Your task: Below are some records. Output the lines from the first one through the line that holds "#### 2.3. 功能深潜：高级索引、检索与RAG", exactly as written, with no pictures.

Records for processing:
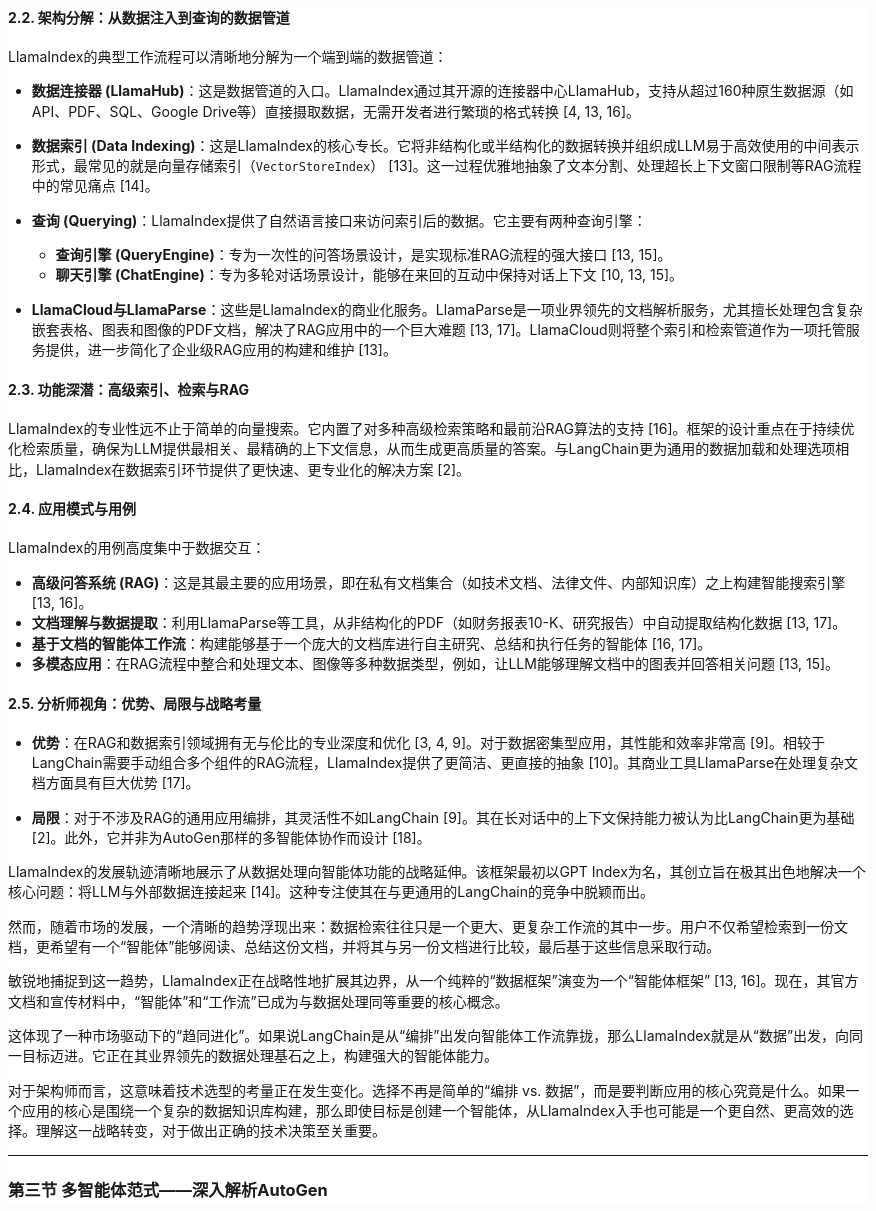 #### 2.2. 架构分解：从数据注入到查询的数据管道

LlamaIndex的典型工作流程可以清晰地分解为一个端到端的数据管道：

* **数据连接器 (LlamaHub)**：这是数据管道的入口。LlamaIndex通过其开源的连接器中心LlamaHub，支持从超过160种原生数据源（如API、PDF、SQL、Google Drive等）直接摄取数据，无需开发者进行繁琐的格式转换 [4, 13, 16]。

* **数据索引 (Data Indexing)**：这是LlamaIndex的核心专长。它将非结构化或半结构化的数据转换并组织成LLM易于高效使用的中间表示形式，最常见的就是向量存储索引（`VectorStoreIndex`） [13]。这一过程优雅地抽象了文本分割、处理超长上下文窗口限制等RAG流程中的常见痛点 [14]。

* **查询 (Querying)**：LlamaIndex提供了自然语言接口来访问索引后的数据。它主要有两种查询引擎：
    * **查询引擎 (QueryEngine)**：专为一次性的问答场景设计，是实现标准RAG流程的强大接口 [13, 15]。
    * **聊天引擎 (ChatEngine)**：专为多轮对话场景设计，能够在来回的互动中保持对话上下文 [10, 13, 15]。

* **LlamaCloud与LlamaParse**：这些是LlamaIndex的商业化服务。LlamaParse是一项业界领先的文档解析服务，尤其擅长处理包含复杂嵌套表格、图表和图像的PDF文档，解决了RAG应用中的一个巨大难题 [13, 17]。LlamaCloud则将整个索引和检索管道作为一项托管服务提供，进一步简化了企业级RAG应用的构建和维护 [13]。

#### 2.3. 功能深潜：高级索引、检索与RAG

LlamaIndex的专业性远不止于简单的向量搜索。它内置了对多种高级检索策略和最前沿RAG算法的支持 [16]。框架的设计重点在于持续优化检索质量，确保为LLM提供最相关、最精确的上下文信息，从而生成更高质量的答案。与LangChain更为通用的数据加载和处理选项相比，LlamaIndex在数据索引环节提供了更快速、更专业化的解决方案 [2]。

#### 2.4. 应用模式与用例

LlamaIndex的用例高度集中于数据交互：

* **高级问答系统 (RAG)**：这是其最主要的应用场景，即在私有文档集合（如技术文档、法律文件、内部知识库）之上构建智能搜索引擎 [13, 16]。
* **文档理解与数据提取**：利用LlamaParse等工具，从非结构化的PDF（如财务报表10-K、研究报告）中自动提取结构化数据 [13, 17]。
* **基于文档的智能体工作流**：构建能够基于一个庞大的文档库进行自主研究、总结和执行任务的智能体 [16, 17]。
* **多模态应用**：在RAG流程中整合和处理文本、图像等多种数据类型，例如，让LLM能够理解文档中的图表并回答相关问题 [13, 15]。

#### 2.5. 分析师视角：优势、局限与战略考量

* **优势**：在RAG和数据索引领域拥有无与伦比的专业深度和优化 [3, 4, 9]。对于数据密集型应用，其性能和效率非常高 [9]。相较于LangChain需要手动组合多个组件的RAG流程，LlamaIndex提供了更简洁、更直接的抽象 [10]。其商业工具LlamaParse在处理复杂文档方面具有巨大优势 [17]。

* **局限**：对于不涉及RAG的通用应用编排，其灵活性不如LangChain [9]。其在长对话中的上下文保持能力被认为比LangChain更为基础 [2]。此外，它并非为AutoGen那样的多智能体协作而设计 [18]。

LlamaIndex的发展轨迹清晰地展示了从数据处理向智能体功能的战略延伸。该框架最初以GPT Index为名，其创立旨在极其出色地解决一个核心问题：将LLM与外部数据连接起来 [14]。这种专注使其在与更通用的LangChain的竞争中脱颖而出。

然而，随着市场的发展，一个清晰的趋势浮现出来：数据检索往往只是一个更大、更复杂工作流的其中一步。用户不仅希望检索到一份文档，更希望有一个“智能体”能够阅读、总结这份文档，并将其与另一份文档进行比较，最后基于这些信息采取行动。

敏锐地捕捉到这一趋势，LlamaIndex正在战略性地扩展其边界，从一个纯粹的“数据框架”演变为一个“智能体框架” [13, 16]。现在，其官方文档和宣传材料中，“智能体”和“工作流”已成为与数据处理同等重要的核心概念。

这体现了一种市场驱动下的“趋同进化”。如果说LangChain是从“编排”出发向智能体工作流靠拢，那么LlamaIndex就是从“数据”出发，向同一目标迈进。它正在其业界领先的数据处理基石之上，构建强大的智能体能力。

对于架构师而言，这意味着技术选型的考量正在发生变化。选择不再是简单的“编排 vs. 数据”，而是要判断应用的核心究竟是什么。如果一个应用的核心是围绕一个复杂的数据知识库构建，那么即使目标是创建一个智能体，从LlamaIndex入手也可能是一个更自然、更高效的选择。理解这一战略转变，对于做出正确的技术决策至关重要。

---

### 第三节 多智能体范式——深入解析AutoGen
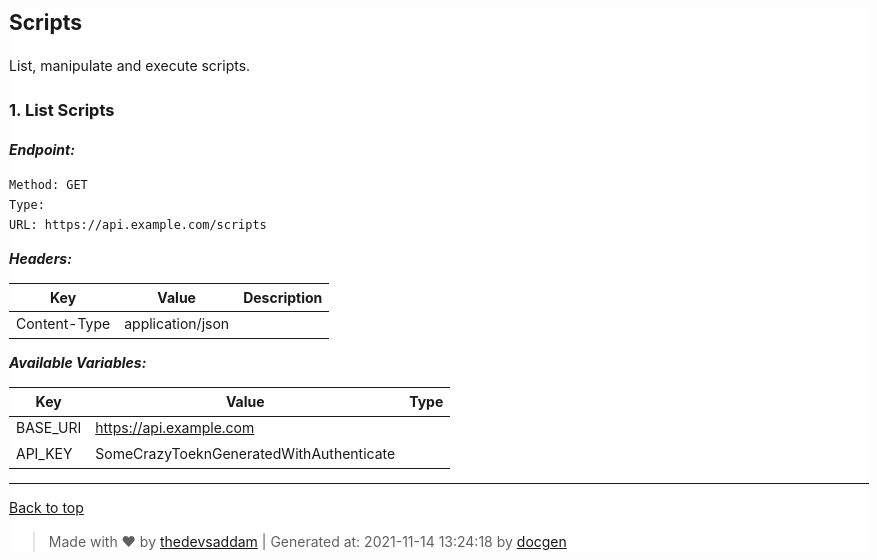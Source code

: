 

## Scripts
List, manipulate and execute scripts.



### 1. List Scripts



***Endpoint:***

```bash
Method: GET
Type: 
URL: https://api.example.com/scripts
```


***Headers:***

| Key | Value | Description |
| --- | ------|-------------|
| Content-Type | application/json |  |



***Available Variables:***

| Key | Value | Type |
| --- | ------|-------------|
| BASE_URI | https://api.example.com |  |
| API_KEY | SomeCrazyToeknGeneratedWithAuthenticate |  |



---
[Back to top](#tacticalrmm-api)
> Made with &#9829; by [thedevsaddam](https://github.com/thedevsaddam) | Generated at: 2021-11-14 13:24:18 by [docgen](https://github.com/thedevsaddam/docgen)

Written reply:
 #### 2.2. 架构分解：从数据注入到查询的数据管道

LlamaIndex的典型工作流程可以清晰地分解为一个端到端的数据管道：

* **数据连接器 (LlamaHub)**：这是数据管道的入口。LlamaIndex通过其开源的连接器中心LlamaHub，支持从超过160种原生数据源（如API、PDF、SQL、Google Drive等）直接摄取数据，无需开发者进行繁琐的格式转换 [4, 13, 16]。

* **数据索引 (Data Indexing)**：这是LlamaIndex的核心专长。它将非结构化或半结构化的数据转换并组织成LLM易于高效使用的中间表示形式，最常见的就是向量存储索引（`VectorStoreIndex`） [13]。这一过程优雅地抽象了文本分割、处理超长上下文窗口限制等RAG流程中的常见痛点 [14]。

* **查询 (Querying)**：LlamaIndex提供了自然语言接口来访问索引后的数据。它主要有两种查询引擎：
    * **查询引擎 (QueryEngine)**：专为一次性的问答场景设计，是实现标准RAG流程的强大接口 [13, 15]。
    * **聊天引擎 (ChatEngine)**：专为多轮对话场景设计，能够在来回的互动中保持对话上下文 [10, 13, 15]。

* **LlamaCloud与LlamaParse**：这些是LlamaIndex的商业化服务。LlamaParse是一项业界领先的文档解析服务，尤其擅长处理包含复杂嵌套表格、图表和图像的PDF文档，解决了RAG应用中的一个巨大难题 [13, 17]。LlamaCloud则将整个索引和检索管道作为一项托管服务提供，进一步简化了企业级RAG应用的构建和维护 [13]。

#### 2.3. 功能深潜：高级索引、检索与RAG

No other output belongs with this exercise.